また、「Coyori(コヨリ)美容液オイル」でも「ほうれい線にハリ」や、使用前後の写真など同様の表現を行っており、こちらも自主的に広告内容を変更する。
化粧品の虚偽誇大広告は、医薬品などとともに薬事法第66条で禁止されている。違反した場合は2年以下の懲役もしくは200万円以下の罰金(または併科)が課される。ただ、化粧品について実際の運用は行政指導により行われるケースが多い。
使用前後の図面や写真を用いた表現は、薬事法の解釈を示す「医薬品等適正広告基準」で原則禁じられている。ただ「別人比較」を行うなどして、基準への抵触を避けている事業者もいる。
ジモスの場合、使用していたのは、同一人物のビフォーアフターだが、体験談のイメージで使っていた。

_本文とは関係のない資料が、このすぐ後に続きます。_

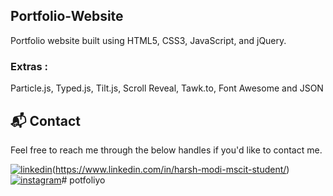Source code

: ## Portfolio-Website
Portfolio website built using HTML5, CSS3, JavaScript, and jQuery.

### Extras : 
Particle.js, Typed.js, Tilt.js, Scroll Reveal, Tawk.to, Font Awesome and JSON

<h2>📬 Contact</h2>

Feel free to reach me through the below handles if you'd like to contact me.

[![linkedin](https://img.shields.io/badge/LinkedIn-0077B5?style=for-the-badge&logo=linkedin&logoColor=white)](https://www.linkedin.com/in/jigar-sablee)(https://www.linkedin.com/in/harsh-modi-mscit-student/)
[![instagram](https://img.shields.io/badge/Instagram-E4405F?style=for-the-badge&logo=instagram&logoColor=white)](https://www.instagram.com/harsh._.modi04?igsh=MXh1aDF0cXltZDltNw==)# potfoliyo
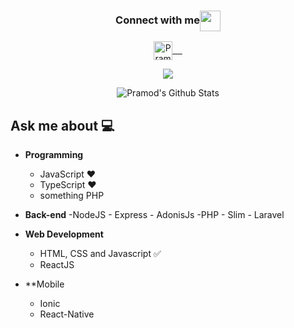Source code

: <div align="center">
  <h3 align="center">Connect with me<img align="center" src="https://github.com/rajput2107/rajput2107/blob/master/Assets/Handshake.gif" height="33px" /></h3> 
</div>
<div>
	<div align="center">
		<p align="center">
		 <a href="http://linkedin.com/in/lb4" target="blank">
		  <img align="center" alt="Pramod's LinkedIn" width="30px" src="https://www.vectorlogo.zone/logos/linkedin/linkedin-icon.svg" /> &nbsp; &nbsp;
		 </a>		 		 		 
		</p>
	</div>
	<div align="center">
	<img src="https://github.com/rajput2107/rajput2107/blob/master/Assets/Developer.gif"/>
	</div >

<p align="center">
<img align="center" src="https://github-readme-stats.vercel.app/api?username=rajput2107&&show_icons=true&theme=radical" alt="Pramod's Github Stats">
</p>  

</div>

## Ask me about :computer: 
- **Programming**
	- JavaScript ❤️
	- TypeScript ❤️
	- something PHP

- **Back-end**
	-NodeJS
		- Express
		- AdonisJs
	-PHP
		- Slim
		- Laravel		

- **Web Development**
	- HTML, CSS and Javascript :white_check_mark:
	- ReactJS 	
	
- **Mobile
	- Ionic
	- React-Native
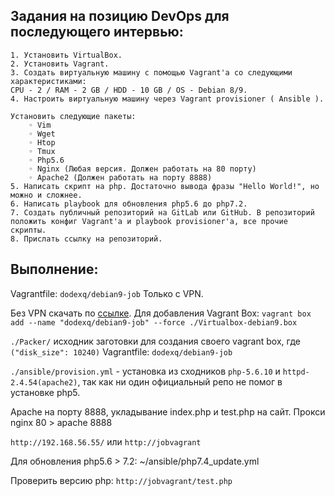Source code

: ## Задания на позицию DevOps для последующего интервью:
    1. Установить VirtualBox.
    2. Установить Vagrant.
    3. Создать виртуальную машину с помощью Vagrant'а со следующими характеристиками: 
    CPU - 2 / RAM - 2 GB / HDD - 10 GB / OS - Debian 8/9.
    4. Настроить виртуальную машину через Vagrant provisioner ( Ansible ). 
    
    Установить следующие пакеты:
        ◦ Vim
        ◦ Wget
        ◦ Htop
        ◦ Tmux
        ◦ Php5.6
        ◦ Nginx (Любая версия. Должен работать на 80 порту)
        ◦ Apache2 (Должен работать на порту 8888)
    5. Написать скрипт на php. Достаточно вывода фразы "Hello World!", но можно и сложнее.
    6. Написать playbook для обновления php5.6 до php7.2.
    7. Создать публичный репозиторий на GitLab или GitHub. В репозиторий положить конфиг Vagrant'а и playbook provisioner'а, все прочие скрипты.
    8. Прислать ссылку на репозиторий.

## Выполнение:
Vagrantfile: `dodexq/debian9-job` Только с VPN.

Без VPN скачать по <a href="https://disk.yandex.ru/d/QY-UAdUlNmIkyw" target="_blank">ссылке</a>. Для добавления Vagrant Box: `vagrant box add --name "dodexq/debian9-job" --force ./Virtualbox-debian9.box`


`./Packer/` исходник заготовки для создания своего vagrant box, где `("disk_size": 10240)` Vagrantfile: `dodexq/debian9-job`

`./ansible/provision.yml` - установка из сходников `php-5.6.10` и `httpd-2.4.54(apache2)`, так как ни один официальный репо не помог в установке php5.

Apache на порту 8888, укладывание index.php и test.php на сайт.
Прокси nginx 80 > apache 8888

`http://192.168.56.55/` или `http://jobvagrant`

Для обновления php5.6 > 7.2: ~/ansible/php7.4_update.yml

Проверить версию php: `http://jobvagrant/test.php`

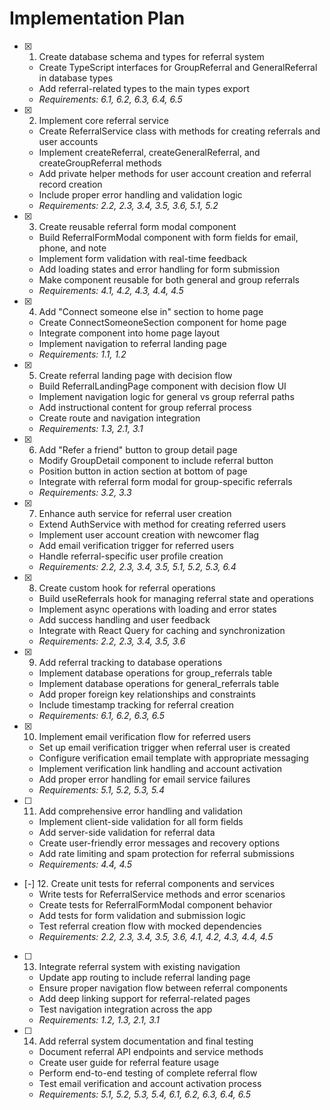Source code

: # Implementation Plan

- [x] 1. Create database schema and types for referral system
  - Create TypeScript interfaces for GroupReferral and GeneralReferral in database types
  - Add referral-related types to the main types export
  - _Requirements: 6.1, 6.2, 6.3, 6.4, 6.5_

- [x] 2. Implement core referral service
  - Create ReferralService class with methods for creating referrals and user accounts
  - Implement createReferral, createGeneralReferral, and createGroupReferral methods
  - Add private helper methods for user account creation and referral record creation
  - Include proper error handling and validation logic
  - _Requirements: 2.2, 2.3, 3.4, 3.5, 3.6, 5.1, 5.2_

- [x] 3. Create reusable referral form modal component
  - Build ReferralFormModal component with form fields for email, phone, and note
  - Implement form validation with real-time feedback
  - Add loading states and error handling for form submission
  - Make component reusable for both general and group referrals
  - _Requirements: 4.1, 4.2, 4.3, 4.4, 4.5_

- [x] 4. Add "Connect someone else in" section to home page
  - Create ConnectSomeoneSection component for home page
  - Integrate component into home page layout
  - Implement navigation to referral landing page
  - _Requirements: 1.1, 1.2_

- [x] 5. Create referral landing page with decision flow
  - Build ReferralLandingPage component with decision flow UI
  - Implement navigation logic for general vs group referral paths
  - Add instructional content for group referral process
  - Create route and navigation integration
  - _Requirements: 1.3, 2.1, 3.1_

- [x] 6. Add "Refer a friend" button to group detail page
  - Modify GroupDetail component to include referral button
  - Position button in action section at bottom of page
  - Integrate with referral form modal for group-specific referrals
  - _Requirements: 3.2, 3.3_

- [x] 7. Enhance auth service for referral user creation
  - Extend AuthService with method for creating referred users
  - Implement user account creation with newcomer flag
  - Add email verification trigger for referred users
  - Handle referral-specific user profile creation
  - _Requirements: 2.2, 2.3, 3.4, 3.5, 5.1, 5.2, 5.3, 6.4_

- [x] 8. Create custom hook for referral operations
  - Build useReferrals hook for managing referral state and operations
  - Implement async operations with loading and error states
  - Add success handling and user feedback
  - Integrate with React Query for caching and synchronization
  - _Requirements: 2.2, 2.3, 3.4, 3.5, 3.6_

- [x] 9. Add referral tracking to database operations
  - Implement database operations for group_referrals table
  - Implement database operations for general_referrals table
  - Add proper foreign key relationships and constraints
  - Include timestamp tracking for referral creation
  - _Requirements: 6.1, 6.2, 6.3, 6.5_

- [x] 10. Implement email verification flow for referred users
  - Set up email verification trigger when referral user is created
  - Configure verification email template with appropriate messaging
  - Implement verification link handling and account activation
  - Add proper error handling for email service failures
  - _Requirements: 5.1, 5.2, 5.3, 5.4_

- [ ] 11. Add comprehensive error handling and validation
  - Implement client-side validation for all form fields
  - Add server-side validation for referral data
  - Create user-friendly error messages and recovery options
  - Add rate limiting and spam protection for referral submissions
  - _Requirements: 4.4, 4.5_

- [-] 12. Create unit tests for referral components and services
  - Write tests for ReferralService methods and error scenarios
  - Create tests for ReferralFormModal component behavior
  - Add tests for form validation and submission logic
  - Test referral creation flow with mocked dependencies
  - _Requirements: 2.2, 2.3, 3.4, 3.5, 3.6, 4.1, 4.2, 4.3, 4.4, 4.5_

- [ ] 13. Integrate referral system with existing navigation
  - Update app routing to include referral landing page
  - Ensure proper navigation flow between referral components
  - Add deep linking support for referral-related pages
  - Test navigation integration across the app
  - _Requirements: 1.2, 1.3, 2.1, 3.1_

- [ ] 14. Add referral system documentation and final testing
  - Document referral API endpoints and service methods
  - Create user guide for referral feature usage
  - Perform end-to-end testing of complete referral flow
  - Test email verification and account activation process
  - _Requirements: 5.1, 5.2, 5.3, 5.4, 6.1, 6.2, 6.3, 6.4, 6.5_
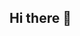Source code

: ## Hi there 👋

<!--
**xclusive-3G/xclusive-3G** is a ✨ _special_ ✨ repository because its `README.md` (this file) appears on your GitHub profile.

# 👋 Hi, I’m Ayomide.

I’m a Frontend Developer & Cybersecurity Enthusiast  
- 🔭 I’m currently working on a JavaScript vulnerability scanner  
- 🌱 I’m learning advanced taint analysis and symbolic execution  
- 💬 Ask me about React, TypeScript, Node.js, and Web Security  
- 📫 How to reach me: https://www.linkedin.com/in/ayomide-akinrata/

## 🚀 Tech Stack
![React](https://sekani-portfolio.netlify.app/))
![TypeScript](https://github.com/xclusive-3G/shop-like-it-user-interface-frontend.git)
![Node.js](https://github.com/xclusive-3G/dashboard-shop-like-it-backend.git))

## 📌 Projects
- 🛡️ Symbolic Execution-Augmented JS Vulnerability Detector
- 🛒 SekaniStore - Modern Home Decor eCommerce Website
-->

同基準では、体験談に関する規定もあり、体験談的広告は「消費者に誤解を与えるおそれがあるため行わないこと」とされている。ただ、使用感を説明する場合は過度にならない限り抵触しないとされている。今回のケースは効果を暗示すると判断された。
厚労省、"ほうれい線"を注視
ジモスに限らず、化粧品通販企業による"ほうれい線"の訴求は増えている。福岡県以外でもほうれい線絡みの広告に対する薬事法上の指導が行われたという話があり、行政の監視の目が厳しくなっていることを意識する必要がありそうだ。
今回、薬事法による指導に至った判断に、ほうれい線を「シワ」に近い印象として捉えたことがある。
化粧品に認められている56項目の効能範囲では、「肌にハリを与える」という表示は認められている。一方で「シワにハリ」などといった場合は、効能表示となる。
ジモスでは、「ほうれい線のための美容液」「ほうれい線にハリ」などと、広告で表示していた。
「化粧品の表示に関する公正競争規約施行規則」では、「美容液」などと、その種類別名称を記載することが求められている。
種類別名称に変わり、ヘア用、フェース用などと「使用部位」、保湿、敏感肌用など「用途」の名称をつけることは認められており、そこから解釈すると「目元用」や「ほうれい線用」という表示自体がただちに薬事法違反と判断される可能性は低い。
ただ、今回は「ほうれい線」が「使用部位」ではなく、「シワ」など、より肌悩みに近いものとして捉えられた。厚生労働省幹部は「『使用部位』を特定した上でそこに効果(=ハリ)があると明示したことが誇大と判断されたのではないか」(監視指導・麻薬対策課)とする。
厚労省では、定期的に全国主要ブロックの薬務担当者との連絡会議を実施。各県の指導状況の把握から、指導レベルの平準化を図っている。
最近テーマに上がったのは「幹細胞コスメ」。実際、その表現を使う一部の事業者に対する指導も行われたという。
一方、ほうれい線絡みの表示は、まだ連絡会議のテーマに上がっていない。だが、指導事例が積み重なれば、ほうれい線への作用を訴求する化粧品に対する監視の目は厳しくなるだろう。